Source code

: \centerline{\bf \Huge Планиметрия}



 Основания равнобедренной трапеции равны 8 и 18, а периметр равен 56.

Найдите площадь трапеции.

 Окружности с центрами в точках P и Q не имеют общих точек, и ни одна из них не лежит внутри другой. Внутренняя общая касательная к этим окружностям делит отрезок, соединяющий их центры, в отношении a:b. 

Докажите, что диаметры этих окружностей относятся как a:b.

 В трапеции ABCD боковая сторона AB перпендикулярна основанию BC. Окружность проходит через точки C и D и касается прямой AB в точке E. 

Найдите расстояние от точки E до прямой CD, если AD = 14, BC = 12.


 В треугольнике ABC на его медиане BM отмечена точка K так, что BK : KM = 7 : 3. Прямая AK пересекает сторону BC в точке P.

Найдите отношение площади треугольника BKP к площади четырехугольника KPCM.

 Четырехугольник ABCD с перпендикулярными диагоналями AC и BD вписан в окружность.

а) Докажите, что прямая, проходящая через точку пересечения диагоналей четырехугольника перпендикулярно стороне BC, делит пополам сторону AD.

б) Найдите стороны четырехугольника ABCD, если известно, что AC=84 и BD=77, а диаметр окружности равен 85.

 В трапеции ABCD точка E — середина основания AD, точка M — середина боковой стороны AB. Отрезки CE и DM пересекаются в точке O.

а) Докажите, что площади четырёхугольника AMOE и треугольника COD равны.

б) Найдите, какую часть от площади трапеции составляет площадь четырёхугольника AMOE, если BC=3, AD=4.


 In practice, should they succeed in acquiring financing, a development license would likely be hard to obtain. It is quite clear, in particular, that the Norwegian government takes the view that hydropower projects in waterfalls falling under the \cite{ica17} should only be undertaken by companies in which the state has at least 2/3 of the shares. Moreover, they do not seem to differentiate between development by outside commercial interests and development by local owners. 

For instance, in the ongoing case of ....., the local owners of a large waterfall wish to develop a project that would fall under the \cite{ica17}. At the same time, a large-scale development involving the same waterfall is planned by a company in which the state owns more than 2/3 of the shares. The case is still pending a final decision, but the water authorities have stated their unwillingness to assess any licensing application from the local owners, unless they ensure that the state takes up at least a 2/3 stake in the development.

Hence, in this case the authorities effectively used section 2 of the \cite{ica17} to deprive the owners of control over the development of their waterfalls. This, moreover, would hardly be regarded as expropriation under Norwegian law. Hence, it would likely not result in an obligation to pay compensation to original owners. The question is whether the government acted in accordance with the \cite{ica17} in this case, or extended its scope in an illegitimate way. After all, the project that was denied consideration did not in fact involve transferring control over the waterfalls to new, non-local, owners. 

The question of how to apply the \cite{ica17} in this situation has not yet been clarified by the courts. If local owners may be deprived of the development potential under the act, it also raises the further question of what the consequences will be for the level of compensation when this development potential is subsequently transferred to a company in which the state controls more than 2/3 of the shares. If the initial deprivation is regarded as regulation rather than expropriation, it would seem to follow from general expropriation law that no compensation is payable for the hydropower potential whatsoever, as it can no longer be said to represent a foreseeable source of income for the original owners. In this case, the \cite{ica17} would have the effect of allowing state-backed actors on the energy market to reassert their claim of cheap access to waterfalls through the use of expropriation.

══════════

> **ACTIVITY**
The whole listing above needs to be reproduced exactly.

> **EXPECTED OUTPUT**
Source code

: \centerline{\bf \Huge Планиметрия}



 Основания равнобедренной трапеции равны 8 и 18, а периметр равен 56.

Найдите площадь трапеции.

 Окружности с центрами в точках P и Q не имеют общих точек, и ни одна из них не лежит внутри другой. Внутренняя общая касательная к этим окружностям делит отрезок, соединяющий их центры, в отношении a:b. 

Докажите, что диаметры этих окружностей относятся как a:b.

 В трапеции ABCD боковая сторона AB перпендикулярна основанию BC. Окружность проходит через точки C и D и касается прямой AB в точке E. 

Найдите расстояние от точки E до прямой CD, если AD = 14, BC = 12.


 В треугольнике ABC на его медиане BM отмечена точка K так, что BK : KM = 7 : 3. Прямая AK пересекает сторону BC в точке P.

Найдите отношение площади треугольника BKP к площади четырехугольника KPCM.

 Четырехугольник ABCD с перпендикулярными диагоналями AC и BD вписан в окружность.

а) Докажите, что прямая, проходящая через точку пересечения диагоналей четырехугольника перпендикулярно стороне BC, делит пополам сторону AD.

б) Найдите стороны четырехугольника ABCD, если известно, что AC=84 и BD=77, а диаметр окружности равен 85.

 В трапеции ABCD точка E — середина основания AD, точка M — середина боковой стороны AB. Отрезки CE и DM пересекаются в точке O.

а) Докажите, что площади четырёхугольника AMOE и треугольника COD равны.

б) Найдите, какую часть от площади трапеции составляет площадь четырёхугольника AMOE, если BC=3, AD=4.


 In practice, should they succeed in acquiring financing, a development license would likely be hard to obtain. It is quite clear, in particular, that the Norwegian government takes the view that hydropower projects in waterfalls falling under the \cite{ica17} should only be undertaken by companies in which the state has at least 2/3 of the shares. Moreover, they do not seem to differentiate between development by outside commercial interests and development by local owners. 

For instance, in the ongoing case of ....., the local owners of a large waterfall wish to develop a project that would fall under the \cite{ica17}. At the same time, a large-scale development involving the same waterfall is planned by a company in which the state owns more than 2/3 of the shares. The case is still pending a final decision, but the water authorities have stated their unwillingness to assess any licensing application from the local owners, unless they ensure that the state takes up at least a 2/3 stake in the development.

Hence, in this case the authorities effectively used section 2 of the \cite{ica17} to deprive the owners of control over the development of their waterfalls. This, moreover, would hardly be regarded as expropriation under Norwegian law. Hence, it would likely not result in an obligation to pay compensation to original owners. The question is whether the government acted in accordance with the \cite{ica17} in this case, or extended its scope in an illegitimate way. After all, the project that was denied consideration did not in fact involve transferring control over the waterfalls to new, non-local, owners. 

The question of how to apply the \cite{ica17} in this situation has not yet been clarified by the courts. If local owners may be deprived of the development potential under the act, it also raises the further question of what the consequences will be for the level of compensation when this development potential is subsequently transferred to a company in which the state controls more than 2/3 of the shares. If the initial deprivation is regarded as regulation rather than expropriation, it would seem to follow from general expropriation law that no compensation is payable for the hydropower potential whatsoever, as it can no longer be said to represent a foreseeable source of income for the original owners. In this case, the \cite{ica17} would have the effect of allowing state-backed actors on the energy market to reassert their claim of cheap access to waterfalls through the use of expropriation.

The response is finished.